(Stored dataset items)
*** Block opens ***

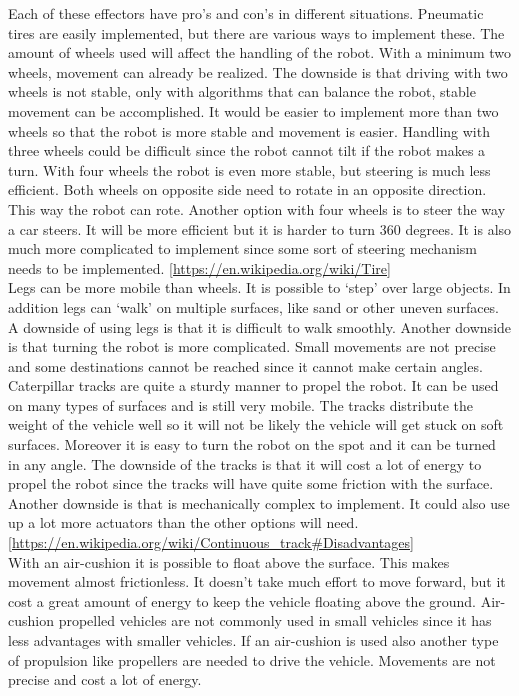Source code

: \documentclass[10pt,a4paper]{article}
\begin{document}
Each of these effectors have pro's and con's in different situations. Pneumatic tires are easily implemented, but there are various ways to implement these. The amount of wheels used will affect the handling of the robot. With a minimum two wheels, movement can already be realized. The downside is that driving with two wheels is not stable, only with algorithms that can balance the robot, stable movement can be accomplished. It would be easier to implement more than two wheels so that the robot is more stable and movement is easier. Handling with three wheels could be difficult since the robot cannot tilt if the robot makes a turn. With four wheels the robot is even more stable, but steering is much less efficient. Both wheels on opposite side need to rotate in an opposite direction. This way the robot can rote. Another option with four wheels is to steer the way a car steers. It will be more efficient but it is harder to turn 360 degrees. It is also much more complicated to implement since some sort of steering mechanism needs to be implemented. \ref {https://en.wikipedia.org/wiki/Tire} \\ 

Legs can be more mobile than wheels. It is possible to ‘step’ over large objects. In addition legs can ‘walk’ on multiple surfaces, like sand or other uneven surfaces. A downside of using legs is that it is difficult to walk smoothly. Another downside is that turning the robot is more complicated. Small movements are not precise and some destinations cannot be reached since it cannot make certain angles.	\\

Caterpillar tracks are quite a sturdy manner to propel the robot. It can be used on many types of surfaces and is still very mobile. The tracks distribute the weight of the vehicle well so it will not be likely the vehicle will get stuck on soft surfaces. Moreover it is easy to turn the robot on the spot and it can be turned in any angle. The downside of the tracks is that it will cost a lot of energy to propel the robot since the tracks will have quite some friction with the surface. Another downside is that is mechanically complex to implement. It could also use up a lot more actuators than the other options will need. \ref{https://en.wikipedia.org/wiki/Continuous_track#Disadvantages} \\

With an air-cushion it is possible to float above the surface. This makes movement almost frictionless. It doesn’t take much effort to move forward, but it cost a great amount of energy to keep the vehicle floating above the ground. Air-cushion propelled vehicles are not commonly used in small vehicles since it has less advantages with smaller vehicles. If an air-cushion is used also another type of propulsion like propellers are needed to drive the vehicle. Movements are not precise and cost a lot of energy. 
\end{document}
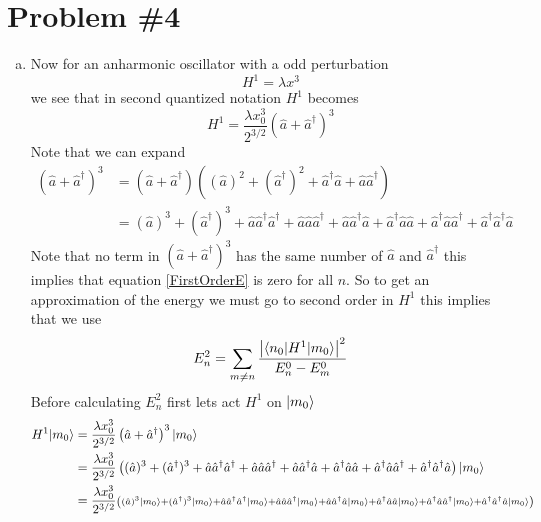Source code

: \documentclass[11pt]{article}
\numberwithin{equation}{section}
\begin{document}
\section{Problem \#4}
\begin{enumerate}[(a)]
\item
Now for an anharmonic oscillator with a odd perturbation 
$$H^1 = \lambda x^3$$
we see that in second quantized notation $H^1$ becomes
$$H^1 = \frac{\lambda x_0^3}{2^{3/2}}\left(\hat{a}+\hat{a}^{\dagger}\right)^3$$
Note that we can expand
\begin{align*}
\left(\hat{a}+\hat{a}^{\dagger}\right)^3 &= \left(\hat{a}+\hat{a}^{\dagger}\right)\left((\hat{a})^2+(\hat{a}^{\dagger})^2 + \hat{a}^{\dagger}\hat{a} + \hat{a}\hat{a}^{\dagger}\right) \\
&= (\hat{a})^3+(\hat{a}^{\dagger})^3  + \hat{a}\hat{a}^{\dagger}\hat{a}^{\dagger}  + \hat{a}\hat{a}\hat{a}^{\dagger}  + \hat{a}\hat{a}^{\dagger}\hat{a} + \hat{a}^{\dagger}\hat{a}\hat{a} + \hat{a}^{\dagger}\hat{a}\hat{a}^{\dagger} + \hat{a}^{\dagger}\hat{a}^{\dagger}\hat{a}
\end{align*}
Note that no term in $(\hat{a}+\hat{a}^{\dagger})^3$ has the same number of $\hat{a}$ and $\hat{a}^{\dagger}$ this implies that equation \ref{FirstOrderE} is zero for all $n$. So to get an approximation of the energy we must go to second order in $H^1$ this implies that we use
\begin{equation}
E_n^2 = \sum_{m\ne n} \frac{\left|\langle{n_0}|H^1|{m_0}\rangle\right|^2}{E_n^0-E_m^0}
\label{2ndOrderE}
\end{equation}
Before calculating $E_n^2$ first lets act $H^1$ on $|{m_0}\rangle$
\begin{align*}
H^1\ket{m_0} &= \frac{\lambda x_0^3}{2^{3/2}}\left(\hat{a}+\hat{a}^{\dagger}\right)^3\ket{m_0}\\
&= \frac{\lambda x_0^3}{2^{3/2}}\left((\hat{a})^3+(\hat{a}^{\dagger})^3  + \hat{a}\hat{a}^{\dagger}\hat{a}^{\dagger}  + \hat{a}\hat{a}\hat{a}^{\dagger}  + \hat{a}\hat{a}^{\dagger}\hat{a} + \hat{a}^{\dagger}\hat{a}\hat{a} + \hat{a}^{\dagger}\hat{a}\hat{a}^{\dagger} + \hat{a}^{\dagger}\hat{a}^{\dagger}\hat{a}\right)\ket{m_0}\\
&= \frac{\lambda x_0^3}{2^{3/2}}\scriptstyle{\left((\hat{a})^3\ket{m_0} +(\hat{a}^{\dagger})^3\ket{m_0}  + \hat{a}\hat{a}^{\dagger}\hat{a}^{\dagger}\ket{m_0}  + \hat{a}\hat{a}\hat{a}^{\dagger}\ket{m_0}  + \hat{a}\hat{a}^{\dagger}\hat{a}\ket{m_0} + \hat{a}^{\dagger}\hat{a}\hat{a}\ket{m_0} + \hat{a}^{\dagger}\hat{a}\hat{a}^{\dagger}\ket{m_0} + \hat{a}^{\dagger}\hat{a}^{\dagger}\hat{a}\ket{m_0}\right)}\\

\end{align*}
\end{enumerate}
\end{document}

*** Block closes ***

Your goal:
List every line above that holds the word "second".

Written solution:
we see that in second quantized notation $H^1$ becomes
Note that no term in $(\hat{a}+\hat{a}^{\dagger})^3$ has the same number of $\hat{a}$ and $\hat{a}^{\dagger}$ this implies that equation \ref{FirstOrderE} is zero for all $n$. So to get an approximation of the energy we must go to second order in $H^1$ this implies that we use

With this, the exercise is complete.